QUESTIONNAIRE DE SAINT ANTOINE

Connaissez-vous saint Antoine de Padoue, et si oui, quelle image avez-vous de ce saint ?

Saint Antoine, c’est d’abord pour moi la grotte à Brive-la-Gaillarde, non loin de là où nous habitons, et sa présence dans la région. Il est aussi, comme pour beaucoup, un fidèle allié lorsque je perds des objets. Saint Antoine est enfin celui qui porte l’Enfant-Jésus.



Comment priez-vous ?

Je prie avec mes jambes, c’est ma meilleure façon d’être dans la prière. Lorsque je me mets en route s’enclenche alors une petite musique au fond de moi. La prière que j’exerce est celle du pèlerin russe : « Seigneur Jésus, Fils du Dieu vivant, aie pitié de moi ». Cette prière du cœur se fait dans la déambulation, mes pas en sont le métronome.
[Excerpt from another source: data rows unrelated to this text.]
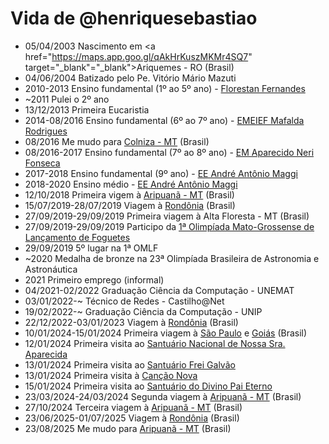 Vida de @henriquesebastiao
===============

- 05/04/2003 Nascimento em <a href="https://maps.app.goo.gl/qAkHrKuszMKMr4SQ7"  target="_blank"="_blank">Ariquemes - RO</a> (Brasil)
- 04/06/2004 Batizado pelo Pe. Vitório Mário Mazuti
- 2010-2013 Ensino fundamental (1º ao 5º ano) - <a href="https://maps.app.goo.gl/2A9yxqg3qvVP3MW28" target="_blank">Florestan Fernandes</a>
- ~2011 Pulei o 2º ano
- 13/12/2013 Primeira Eucaristia
- 2014-08/2016 Ensino fundamental (6º ao 7º ano) - <a href="https://maps.app.goo.gl/4c11kDNjiHAuiSeZ9" target="_blank">EMEIEF Mafalda Rodrigues</a>
- 08/2016 Me mudo para <a href="https://maps.app.goo.gl/wyvCUsrzWZBABR739" target="_blank">Colniza - MT</a> (Brasil)
- 08/2016-2017 Ensino fundamental (7º ao 8º ano) - <a href="https://maps.app.goo.gl/wQeghbh2WevkquWN8" target="_blank">EM Aparecido Neri Fonseca</a>
- 2017-2018 Ensino fundamental (9º ano) - <a href="https://maps.app.goo.gl/YBswTrHHK4mChyH48" target="_blank">EE André Antônio Maggi</a>
- 2018-2020 Ensino médio - <a href="https://maps.app.goo.gl/YBswTrHHK4mChyH48" target="_blank">EE André Antônio Maggi</a>
- 12/10/2018 Primeira vigem à <a href="https://maps.app.goo.gl/uqZoas2xptEZDuuYA" target="_blank">Aripuanã - MT</a> (Brasil)
- 15/07/2019-28/07/2019 Viagem à <a href="https://maps.app.goo.gl/Vc9Y6JW8bNANxHeK6" target="_blank">Rondônia</a> (Brasil)
- 27/09/2019-29/09/2019 Primeira viagem à Alta Floresta - MT (Brasil)
- 27/09/2019-29/09/2019 Participo da <a href="https://www3.seduc.mt.gov.br/-/12973321-escola-de-cotriguacu-fica-entre-as-cinco-melhores-na-1-olimpiada-mato-grossense-de-lancamento-de-foguetes" target="_blank">1ª Olimpíada Mato-Grossense de Lançamento de Foguetes</a>
- 29/09/2019 5º lugar na 1ª OMLF
- ~2020 Medalha de bronze na 23ª Olimpíada Brasileira de Astronomia e Astronáutica
- 2021 Primeiro emprego (informal)
- 04/2021-02/2022 Graduação Ciência da Computação - UNEMAT
- 03/01/2022-~ Técnico de Redes - Castilho@Net
- 19/02/2022-~ Graduação Ciência da Computação - UNIP
- 22/12/2022-03/01/2023 Viagem à <a href="https://maps.app.goo.gl/Vc9Y6JW8bNANxHeK6" target="_blank">Rondônia</a> (Brasil)
- 10/01/2024-15/01/2024 Primeira viagem à <a href="https://maps.app.goo.gl/EmaA6eq4Ee2uLpzC7" target="_blank">São Paulo</a> e <a href="https://maps.app.goo.gl/pRML5NMNJAAehdCa7" target="_blank">Goiás</a> (Brasil)
- 12/01/2024 Primeira visita ao <a href="https://maps.app.goo.gl/subU6vj83hSkUK2b7" target="_blank">Santuário Nacional de Nossa Sra. Aparecida</a>
- 13/01/2024 Primeira visita ao <a href="https://maps.app.goo.gl/PTLFsz6rccsPURKn6" target="_blank">Santuário Frei Galvão</a>
- 13/01/2024 Primeira visita à <a href="https://maps.app.goo.gl/5yd4nhKesntEx2nj8" target="_blank">Canção Nova</a>
- 15/01/2024 Primeira visita ao <a href="https://maps.app.goo.gl/6HNjMg8UuqTsL4RC7" target="_blank">Santuário do Divino Pai Eterno</a>
- 23/03/2024-24/03/2024 Segunda viagem à <a href="https://maps.app.goo.gl/uqZoas2xptEZDuuYA" target="_blank">Aripuanã - MT</a> (Brasil)
- 27/10/2024 Terceira viagem à <a href="https://maps.app.goo.gl/uqZoas2xptEZDuuYA" target="_blank">Aripuanã - MT</a> (Brasil)
- 23/06/2025-01/07/2025 Viagem à <a href="https://maps.app.goo.gl/Vc9Y6JW8bNANxHeK6" target="_blank">Rondônia</a> (Brasil)
- 23/08/2025 Me mudo para <a href="https://maps.app.goo.gl/yveZSCfamEiMevVW9">Aripuanã - MT</a> (Brasil)
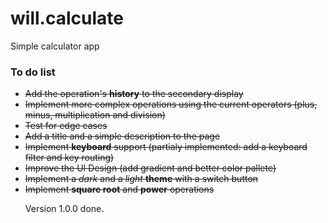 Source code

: # will.calculate
Simple calculator app

<h3>To do list</h3>
<ul>
<li><strike>Add the operation's <b>history</b> to the secondary display</strike></li>
<li><strike>Implement more complex operations using the current operators (plus, minus, multiplication and division)</strike></li>
<li><strike>Test for edge cases</strike></li>
<li><strike>Add a title and a simple description to the page</strike></li>
<li><strike>Implement <b>keyboard</b> support (partialy implemented: add a keyboard filter and key routing)</strike></li>
<li><strike>Improve the UI Design (add gradient and better color pallete)</strike></li>
<li><strike>Implement a <i>dark</i> and a <i>light</i> <b>theme</b> with a switch button</strike></li>
<li><strike> Implement <b>square root</b> and <b>power</b> operations</strike></li>

Version 1.0.0 done.

</ul>

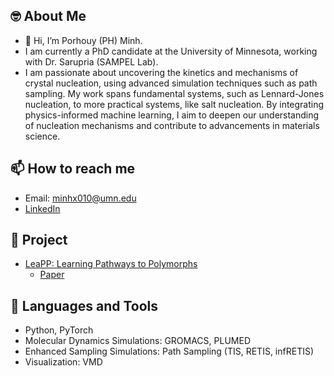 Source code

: ## 🤓 About Me
- 👋 Hi, I’m Porhouy (PH) Minh.
- I am currently a PhD candidate at the University of Minnesota, working with Dr. Sarupria (SAMPEL Lab).
- I am passionate about uncovering the kinetics and mechanisms of crystal nucleation, using advanced simulation techniques such as path sampling. My work spans fundamental systems, such as Lennard-Jones nucleation, to more practical systems, like salt nucleation. By integrating physics-informed machine learning, I aim to deepen our understanding of nucleation mechanisms and contribute to advancements in materials science.
  
## 📫 How to reach me
- Email: minhx010@umn.edu
- [LinkedIn](linkedin.com/in/porhouy-minh)

## 👾 Project
- [LeaPP: Learning Pathways to Polymorphs](https://zenodo.org/records/14976435)
  - [Paper](https://doi.org/10.1021/acs.jctc.5c00097)

## 🧰 Languages and Tools
- Python, PyTorch
- Molecular Dynamics Simulations: GROMACS, PLUMED
- Enhanced Sampling Simulations: Path Sampling (TIS, RETIS, infRETIS)
- Visualization: VMD

<!---
minhx010/minhx010 is a ✨ special ✨ repository because its `README.md` (this file) appears on your GitHub profile.
You can click the Preview link to take a look at your changes.
--->
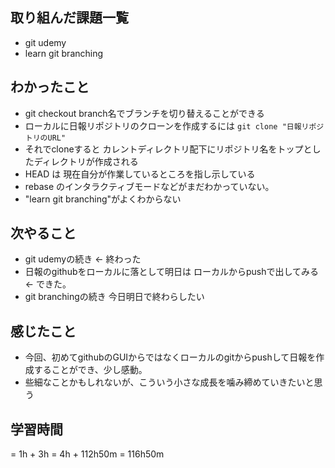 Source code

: ## 取り組んだ課題一覧
- git udemy
- learn git branching
## わかったこと
- git checkout branch名でブランチを切り替えることができる
- ローカルに日報リポジトリのクローンを作成するには `git clone "日報リポジトリのURL"`
- それでcloneすると カレントディレクトリ配下にリポジトリ名をトップとしたディレクトリが作成される
- HEAD は 現在自分が作業しているところを指し示している
- rebase のインタラクティブモードなどがまだわかっていない。
- "learn git branching"がよくわからない
## 次やること
- git udemyの続き <- 終わった
- 日報のgithubをローカルに落として明日は ローカルからpushで出してみる <- できた。
- git branchingの続き 今日明日で終わらしたい
## 感じたこと
- 今回、初めてgithubのGUIからではなくローカルのgitからpushして日報を作成することができ、少し感動。
- 些細なことかもしれないが、こういう小さな成長を噛み締めていきたいと思う
## 学習時間
= 1h + 3h
= 4h + 112h50m = 116h50m
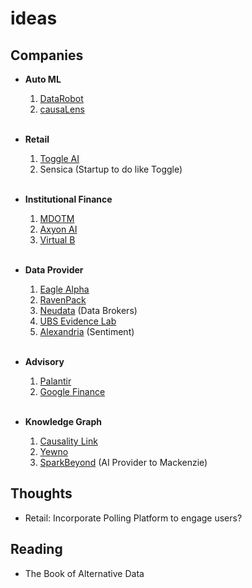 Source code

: # ideas
## Companies
* **Auto ML**
	1. [DataRobot](https://www.datarobot.com/)
 	2. [causaLens](https://www.causalens.com/)
	<br>

* **Retail**
	1. [Toggle AI](https://www.toggle.global/)
	2. Sensica (Startup to do like Toggle)
	<br>
	
* **Institutional Finance**
	1. [MDOTM](https://www.mdotm.eu/)
	2. [Axyon AI](https://axyon.ai/)
	3. [Virtual B](https://www.virtualb.it/en/)
	<br>

* **Data Provider**
	1. [Eagle Alpha](https://www.eaglealpha.com/)
	2. [RavenPack](https://www.ravenpack.com/)
	3. [Neudata](https://www.neudata.co/) (Data Brokers)
	4. [UBS Evidence Lab](https://www.ubs.com/global/en/investment-bank/ubs-neo/ubs-evidence-lab.html)
	5. [Alexandria](https://www.alexability.com/) (Sentiment)
	<br>
	
* **Advisory**
	1. [Palantir](https://www.palantir.com/)
	2. [Google Finance](https://www.google.com/finance/)
	<br>
	
* **Knowledge Graph**
	1. [Causality Link](https://causalitylink.com/)
	2. [Yewno](https://finance.yewno.com/)
	3. [SparkBeyond](https://www.sparkbeyond.com/) (AI Provider to Mackenzie)
	
## Thoughts
- Retail: Incorporate Polling Platform to engage users?
 
## Reading
- The Book of Alternative Data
Quand vous sentez-vous le plus proche de Dieu ?

Sans surprise, lorsque je marche ! Et aussi dans les bras de mon épouse.



Y a t-il un événement qui vous a rendu particulièrement heureux cette année ?

Oui, je peux dire qu’il s’agit d’une grâce de saint Joseph, obtenue à la suite d’une neuvaine de prière.